● Problem to work on
Filter the entries below, keeping only lines with "archive".
<<<<
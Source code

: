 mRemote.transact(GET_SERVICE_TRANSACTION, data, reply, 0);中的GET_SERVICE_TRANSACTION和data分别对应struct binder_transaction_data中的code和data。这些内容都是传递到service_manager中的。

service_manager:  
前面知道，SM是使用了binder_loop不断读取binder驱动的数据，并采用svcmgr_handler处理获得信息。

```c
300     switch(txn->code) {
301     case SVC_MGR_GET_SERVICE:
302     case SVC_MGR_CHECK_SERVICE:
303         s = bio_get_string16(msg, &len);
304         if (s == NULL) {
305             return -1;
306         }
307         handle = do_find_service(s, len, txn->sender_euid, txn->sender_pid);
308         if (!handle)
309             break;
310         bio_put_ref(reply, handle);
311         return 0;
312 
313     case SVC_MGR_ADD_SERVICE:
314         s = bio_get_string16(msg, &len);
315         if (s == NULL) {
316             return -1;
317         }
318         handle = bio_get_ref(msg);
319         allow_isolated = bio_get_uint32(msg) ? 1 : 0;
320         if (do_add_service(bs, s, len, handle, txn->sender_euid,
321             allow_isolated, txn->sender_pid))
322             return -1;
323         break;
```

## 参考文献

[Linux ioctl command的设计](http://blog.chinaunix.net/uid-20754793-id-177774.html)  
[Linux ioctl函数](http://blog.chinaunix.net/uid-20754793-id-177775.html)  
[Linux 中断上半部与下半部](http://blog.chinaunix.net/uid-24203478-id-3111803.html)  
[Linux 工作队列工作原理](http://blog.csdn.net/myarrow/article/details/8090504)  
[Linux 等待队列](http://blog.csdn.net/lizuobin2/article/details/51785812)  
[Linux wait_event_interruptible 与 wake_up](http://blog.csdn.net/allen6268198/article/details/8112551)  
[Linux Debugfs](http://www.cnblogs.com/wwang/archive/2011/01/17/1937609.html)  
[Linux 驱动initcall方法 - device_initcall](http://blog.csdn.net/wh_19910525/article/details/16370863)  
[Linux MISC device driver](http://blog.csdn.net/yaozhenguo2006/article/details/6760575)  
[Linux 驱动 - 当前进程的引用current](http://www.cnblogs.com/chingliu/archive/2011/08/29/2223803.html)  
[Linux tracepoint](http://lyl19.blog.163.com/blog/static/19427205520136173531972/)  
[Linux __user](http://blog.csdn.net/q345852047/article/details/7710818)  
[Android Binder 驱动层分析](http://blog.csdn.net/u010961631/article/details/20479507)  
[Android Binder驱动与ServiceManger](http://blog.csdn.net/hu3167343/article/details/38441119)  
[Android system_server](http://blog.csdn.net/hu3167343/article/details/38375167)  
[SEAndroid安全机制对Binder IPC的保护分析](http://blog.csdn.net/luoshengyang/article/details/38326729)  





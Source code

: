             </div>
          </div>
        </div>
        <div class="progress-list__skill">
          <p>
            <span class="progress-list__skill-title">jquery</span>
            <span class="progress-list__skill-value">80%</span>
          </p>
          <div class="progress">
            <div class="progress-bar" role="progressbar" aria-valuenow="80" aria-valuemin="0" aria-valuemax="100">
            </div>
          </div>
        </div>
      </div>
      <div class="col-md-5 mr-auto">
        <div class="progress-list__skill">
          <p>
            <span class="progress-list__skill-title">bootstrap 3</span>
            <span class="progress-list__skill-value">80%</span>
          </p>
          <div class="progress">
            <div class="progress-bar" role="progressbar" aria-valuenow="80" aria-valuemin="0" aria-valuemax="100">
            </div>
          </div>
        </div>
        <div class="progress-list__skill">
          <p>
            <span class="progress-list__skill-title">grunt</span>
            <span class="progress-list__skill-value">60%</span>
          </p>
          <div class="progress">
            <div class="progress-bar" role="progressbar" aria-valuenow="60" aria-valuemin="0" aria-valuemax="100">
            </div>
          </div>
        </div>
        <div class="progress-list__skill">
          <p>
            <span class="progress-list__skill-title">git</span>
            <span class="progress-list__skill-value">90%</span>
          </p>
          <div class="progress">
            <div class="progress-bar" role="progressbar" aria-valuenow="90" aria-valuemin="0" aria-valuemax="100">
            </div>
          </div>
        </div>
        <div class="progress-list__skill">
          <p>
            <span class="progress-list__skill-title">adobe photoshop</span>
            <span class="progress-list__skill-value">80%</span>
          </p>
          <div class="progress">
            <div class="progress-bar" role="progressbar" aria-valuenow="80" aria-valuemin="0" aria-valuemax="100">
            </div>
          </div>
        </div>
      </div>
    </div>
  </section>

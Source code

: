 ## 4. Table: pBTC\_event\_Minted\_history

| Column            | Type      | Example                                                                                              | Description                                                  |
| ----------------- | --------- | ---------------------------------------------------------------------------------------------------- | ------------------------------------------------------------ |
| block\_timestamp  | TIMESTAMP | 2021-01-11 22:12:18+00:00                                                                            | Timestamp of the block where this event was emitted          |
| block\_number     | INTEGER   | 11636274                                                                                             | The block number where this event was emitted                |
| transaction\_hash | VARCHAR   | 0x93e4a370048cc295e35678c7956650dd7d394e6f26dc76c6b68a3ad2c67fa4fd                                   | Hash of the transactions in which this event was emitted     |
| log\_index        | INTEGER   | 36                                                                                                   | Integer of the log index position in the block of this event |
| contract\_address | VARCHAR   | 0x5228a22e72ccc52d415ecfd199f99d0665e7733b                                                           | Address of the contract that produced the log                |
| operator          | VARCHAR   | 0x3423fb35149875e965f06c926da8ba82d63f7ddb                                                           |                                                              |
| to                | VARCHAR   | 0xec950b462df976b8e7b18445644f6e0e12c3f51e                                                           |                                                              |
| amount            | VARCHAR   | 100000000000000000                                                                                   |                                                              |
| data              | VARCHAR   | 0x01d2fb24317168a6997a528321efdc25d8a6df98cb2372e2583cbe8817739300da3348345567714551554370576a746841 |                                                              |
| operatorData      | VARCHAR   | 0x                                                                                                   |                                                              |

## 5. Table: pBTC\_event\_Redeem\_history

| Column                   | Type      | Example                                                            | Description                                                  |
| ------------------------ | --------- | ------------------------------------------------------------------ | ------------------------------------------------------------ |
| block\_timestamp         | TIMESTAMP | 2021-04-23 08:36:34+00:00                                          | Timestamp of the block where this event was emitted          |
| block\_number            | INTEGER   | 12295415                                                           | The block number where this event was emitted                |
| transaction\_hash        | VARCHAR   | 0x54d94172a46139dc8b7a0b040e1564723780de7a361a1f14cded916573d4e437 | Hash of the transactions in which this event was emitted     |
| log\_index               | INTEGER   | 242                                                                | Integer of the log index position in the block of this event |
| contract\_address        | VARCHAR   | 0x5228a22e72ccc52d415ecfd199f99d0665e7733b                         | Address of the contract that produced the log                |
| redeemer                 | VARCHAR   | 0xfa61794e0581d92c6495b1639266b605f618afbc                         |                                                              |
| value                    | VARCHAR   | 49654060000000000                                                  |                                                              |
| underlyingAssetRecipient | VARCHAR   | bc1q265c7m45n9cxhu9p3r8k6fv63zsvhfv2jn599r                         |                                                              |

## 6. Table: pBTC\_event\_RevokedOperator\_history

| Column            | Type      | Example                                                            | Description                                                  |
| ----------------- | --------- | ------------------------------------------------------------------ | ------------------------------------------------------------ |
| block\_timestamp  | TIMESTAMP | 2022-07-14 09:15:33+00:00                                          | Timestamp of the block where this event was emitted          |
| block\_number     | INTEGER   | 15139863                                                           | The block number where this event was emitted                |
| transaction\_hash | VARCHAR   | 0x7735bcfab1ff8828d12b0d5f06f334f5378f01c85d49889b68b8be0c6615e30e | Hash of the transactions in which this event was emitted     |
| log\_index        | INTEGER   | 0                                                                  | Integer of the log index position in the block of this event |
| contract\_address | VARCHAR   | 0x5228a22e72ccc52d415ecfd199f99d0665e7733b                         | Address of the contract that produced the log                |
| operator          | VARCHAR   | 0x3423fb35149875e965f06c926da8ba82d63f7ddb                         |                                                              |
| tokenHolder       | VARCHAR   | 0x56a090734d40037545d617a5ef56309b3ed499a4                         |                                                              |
>>>>
● Solution for this problem
[Linux Debugfs](http://www.cnblogs.com/wwang/archive/2011/01/17/1937609.html)  
[Linux 驱动 - 当前进程的引用current](http://www.cnblogs.com/chingliu/archive/2011/08/29/2223803.html)  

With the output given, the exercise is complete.